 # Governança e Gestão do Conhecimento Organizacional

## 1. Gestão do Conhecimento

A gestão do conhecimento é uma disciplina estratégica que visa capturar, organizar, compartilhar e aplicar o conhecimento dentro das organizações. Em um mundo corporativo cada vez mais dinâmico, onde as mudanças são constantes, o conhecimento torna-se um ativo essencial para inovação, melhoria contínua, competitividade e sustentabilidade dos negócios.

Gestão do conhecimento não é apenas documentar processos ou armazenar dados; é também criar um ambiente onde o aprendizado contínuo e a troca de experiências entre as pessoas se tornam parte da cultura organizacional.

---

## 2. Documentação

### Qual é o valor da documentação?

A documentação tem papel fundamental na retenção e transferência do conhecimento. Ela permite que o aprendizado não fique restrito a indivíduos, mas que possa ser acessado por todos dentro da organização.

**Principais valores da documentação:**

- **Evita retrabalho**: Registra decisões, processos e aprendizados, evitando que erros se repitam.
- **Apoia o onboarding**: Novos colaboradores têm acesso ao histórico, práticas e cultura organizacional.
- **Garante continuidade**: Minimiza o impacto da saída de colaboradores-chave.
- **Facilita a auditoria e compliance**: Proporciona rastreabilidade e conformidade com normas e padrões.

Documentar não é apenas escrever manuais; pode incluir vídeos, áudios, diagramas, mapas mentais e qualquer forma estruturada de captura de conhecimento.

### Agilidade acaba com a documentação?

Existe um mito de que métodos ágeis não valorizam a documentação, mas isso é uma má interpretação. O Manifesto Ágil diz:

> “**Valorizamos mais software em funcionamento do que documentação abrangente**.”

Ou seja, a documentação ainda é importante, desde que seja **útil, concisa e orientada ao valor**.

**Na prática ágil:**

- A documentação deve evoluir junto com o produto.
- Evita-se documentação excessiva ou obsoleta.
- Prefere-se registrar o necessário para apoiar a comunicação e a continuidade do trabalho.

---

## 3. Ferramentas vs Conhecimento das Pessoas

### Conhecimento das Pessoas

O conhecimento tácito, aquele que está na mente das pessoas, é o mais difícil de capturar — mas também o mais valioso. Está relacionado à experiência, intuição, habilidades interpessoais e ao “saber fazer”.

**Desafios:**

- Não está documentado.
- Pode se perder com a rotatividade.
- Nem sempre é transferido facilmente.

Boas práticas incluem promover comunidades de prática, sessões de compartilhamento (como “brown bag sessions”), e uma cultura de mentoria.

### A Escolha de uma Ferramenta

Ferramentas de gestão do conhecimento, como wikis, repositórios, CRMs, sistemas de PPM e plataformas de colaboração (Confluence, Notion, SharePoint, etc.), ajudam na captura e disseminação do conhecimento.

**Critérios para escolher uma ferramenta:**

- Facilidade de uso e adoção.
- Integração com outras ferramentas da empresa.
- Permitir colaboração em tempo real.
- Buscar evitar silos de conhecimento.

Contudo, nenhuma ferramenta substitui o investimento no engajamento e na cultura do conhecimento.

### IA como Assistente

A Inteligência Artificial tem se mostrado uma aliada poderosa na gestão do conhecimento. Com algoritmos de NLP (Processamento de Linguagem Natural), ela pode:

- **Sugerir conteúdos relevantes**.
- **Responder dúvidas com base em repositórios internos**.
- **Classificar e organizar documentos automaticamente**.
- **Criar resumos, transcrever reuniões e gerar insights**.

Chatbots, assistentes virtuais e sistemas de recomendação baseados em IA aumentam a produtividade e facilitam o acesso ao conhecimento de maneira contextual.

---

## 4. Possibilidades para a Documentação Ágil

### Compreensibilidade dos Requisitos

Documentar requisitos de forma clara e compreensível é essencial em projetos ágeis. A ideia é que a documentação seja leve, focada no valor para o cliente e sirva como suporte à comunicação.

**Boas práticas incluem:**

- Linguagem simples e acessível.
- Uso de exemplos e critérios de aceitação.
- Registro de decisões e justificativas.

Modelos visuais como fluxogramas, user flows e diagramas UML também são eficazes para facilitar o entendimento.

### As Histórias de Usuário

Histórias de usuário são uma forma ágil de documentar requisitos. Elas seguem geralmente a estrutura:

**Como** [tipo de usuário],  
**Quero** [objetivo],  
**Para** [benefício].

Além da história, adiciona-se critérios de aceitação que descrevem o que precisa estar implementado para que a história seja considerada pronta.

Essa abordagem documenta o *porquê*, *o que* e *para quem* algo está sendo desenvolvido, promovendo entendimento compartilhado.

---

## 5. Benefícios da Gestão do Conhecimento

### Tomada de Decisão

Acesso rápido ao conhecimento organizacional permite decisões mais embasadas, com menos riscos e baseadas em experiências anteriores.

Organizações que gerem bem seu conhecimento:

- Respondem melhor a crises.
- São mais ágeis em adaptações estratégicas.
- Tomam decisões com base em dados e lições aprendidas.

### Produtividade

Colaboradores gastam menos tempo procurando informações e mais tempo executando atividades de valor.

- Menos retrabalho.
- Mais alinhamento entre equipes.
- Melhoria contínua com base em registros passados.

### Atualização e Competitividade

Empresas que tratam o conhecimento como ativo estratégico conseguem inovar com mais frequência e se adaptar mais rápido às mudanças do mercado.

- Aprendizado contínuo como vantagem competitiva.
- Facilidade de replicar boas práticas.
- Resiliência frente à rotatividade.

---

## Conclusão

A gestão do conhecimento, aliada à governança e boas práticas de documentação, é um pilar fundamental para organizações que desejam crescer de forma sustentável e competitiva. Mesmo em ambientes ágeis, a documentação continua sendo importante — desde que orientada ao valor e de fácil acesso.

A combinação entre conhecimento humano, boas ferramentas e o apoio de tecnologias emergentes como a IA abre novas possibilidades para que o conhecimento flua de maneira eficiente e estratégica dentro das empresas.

◇ ◇ ◇ ◇

Reproduce the records above exactly.

 # Governança e Gestão do Conhecimento Organizacional

## 1. Gestão do Conhecimento

A gestão do conhecimento é uma disciplina estratégica que visa capturar, organizar, compartilhar e aplicar o conhecimento dentro das organizações. Em um mundo corporativo cada vez mais dinâmico, onde as mudanças são constantes, o conhecimento torna-se um ativo essencial para inovação, melhoria contínua, competitividade e sustentabilidade dos negócios.

Gestão do conhecimento não é apenas documentar processos ou armazenar dados; é também criar um ambiente onde o aprendizado contínuo e a troca de experiências entre as pessoas se tornam parte da cultura organizacional.

---

## 2. Documentação

### Qual é o valor da documentação?

A documentação tem papel fundamental na retenção e transferência do conhecimento. Ela permite que o aprendizado não fique restrito a indivíduos, mas que possa ser acessado por todos dentro da organização.

**Principais valores da documentação:**

- **Evita retrabalho**: Registra decisões, processos e aprendizados, evitando que erros se repitam.
- **Apoia o onboarding**: Novos colaboradores têm acesso ao histórico, práticas e cultura organizacional.
- **Garante continuidade**: Minimiza o impacto da saída de colaboradores-chave.
- **Facilita a auditoria e compliance**: Proporciona rastreabilidade e conformidade com normas e padrões.

Documentar não é apenas escrever manuais; pode incluir vídeos, áudios, diagramas, mapas mentais e qualquer forma estruturada de captura de conhecimento.

### Agilidade acaba com a documentação?

Existe um mito de que métodos ágeis não valorizam a documentação, mas isso é uma má interpretação. O Manifesto Ágil diz:

> “**Valorizamos mais software em funcionamento do que documentação abrangente**.”

Ou seja, a documentação ainda é importante, desde que seja **útil, concisa e orientada ao valor**.

**Na prática ágil:**

- A documentação deve evoluir junto com o produto.
- Evita-se documentação excessiva ou obsoleta.
- Prefere-se registrar o necessário para apoiar a comunicação e a continuidade do trabalho.

---

## 3. Ferramentas vs Conhecimento das Pessoas

### Conhecimento das Pessoas

O conhecimento tácito, aquele que está na mente das pessoas, é o mais difícil de capturar — mas também o mais valioso. Está relacionado à experiência, intuição, habilidades interpessoais e ao “saber fazer”.

**Desafios:**

- Não está documentado.
- Pode se perder com a rotatividade.
- Nem sempre é transferido facilmente.

Boas práticas incluem promover comunidades de prática, sessões de compartilhamento (como “brown bag sessions”), e uma cultura de mentoria.

### A Escolha de uma Ferramenta

Ferramentas de gestão do conhecimento, como wikis, repositórios, CRMs, sistemas de PPM e plataformas de colaboração (Confluence, Notion, SharePoint, etc.), ajudam na captura e disseminação do conhecimento.

**Critérios para escolher uma ferramenta:**

- Facilidade de uso e adoção.
- Integração com outras ferramentas da empresa.
- Permitir colaboração em tempo real.
- Buscar evitar silos de conhecimento.

Contudo, nenhuma ferramenta substitui o investimento no engajamento e na cultura do conhecimento.

### IA como Assistente

A Inteligência Artificial tem se mostrado uma aliada poderosa na gestão do conhecimento. Com algoritmos de NLP (Processamento de Linguagem Natural), ela pode:

- **Sugerir conteúdos relevantes**.
- **Responder dúvidas com base em repositórios internos**.
- **Classificar e organizar documentos automaticamente**.
- **Criar resumos, transcrever reuniões e gerar insights**.

Chatbots, assistentes virtuais e sistemas de recomendação baseados em IA aumentam a produtividade e facilitam o acesso ao conhecimento de maneira contextual.

---

## 4. Possibilidades para a Documentação Ágil

### Compreensibilidade dos Requisitos

Documentar requisitos de forma clara e compreensível é essencial em projetos ágeis. A ideia é que a documentação seja leve, focada no valor para o cliente e sirva como suporte à comunicação.

**Boas práticas incluem:**

- Linguagem simples e acessível.
- Uso de exemplos e critérios de aceitação.
- Registro de decisões e justificativas.

Modelos visuais como fluxogramas, user flows e diagramas UML também são eficazes para facilitar o entendimento.

### As Histórias de Usuário

Histórias de usuário são uma forma ágil de documentar requisitos. Elas seguem geralmente a estrutura:

**Como** [tipo de usuário],  
**Quero** [objetivo],  
**Para** [benefício].

Além da história, adiciona-se critérios de aceitação que descrevem o que precisa estar implementado para que a história seja considerada pronta.

Essa abordagem documenta o *porquê*, *o que* e *para quem* algo está sendo desenvolvido, promovendo entendimento compartilhado.

---

## 5. Benefícios da Gestão do Conhecimento

### Tomada de Decisão

Acesso rápido ao conhecimento organizacional permite decisões mais embasadas, com menos riscos e baseadas em experiências anteriores.

Organizações que gerem bem seu conhecimento:

- Respondem melhor a crises.
- São mais ágeis em adaptações estratégicas.
- Tomam decisões com base em dados e lições aprendidas.

### Produtividade

Colaboradores gastam menos tempo procurando informações e mais tempo executando atividades de valor.

- Menos retrabalho.
- Mais alinhamento entre equipes.
- Melhoria contínua com base em registros passados.

### Atualização e Competitividade

Empresas que tratam o conhecimento como ativo estratégico conseguem inovar com mais frequência e se adaptar mais rápido às mudanças do mercado.

- Aprendizado contínuo como vantagem competitiva.
- Facilidade de replicar boas práticas.
- Resiliência frente à rotatividade.

---

## Conclusão

A gestão do conhecimento, aliada à governança e boas práticas de documentação, é um pilar fundamental para organizações que desejam crescer de forma sustentável e competitiva. Mesmo em ambientes ágeis, a documentação continua sendo importante — desde que orientada ao valor e de fácil acesso.

A combinação entre conhecimento humano, boas ferramentas e o apoio de tecnologias emergentes como a IA abre novas possibilidades para que o conhecimento flua de maneira eficiente e estratégica dentro das empresas.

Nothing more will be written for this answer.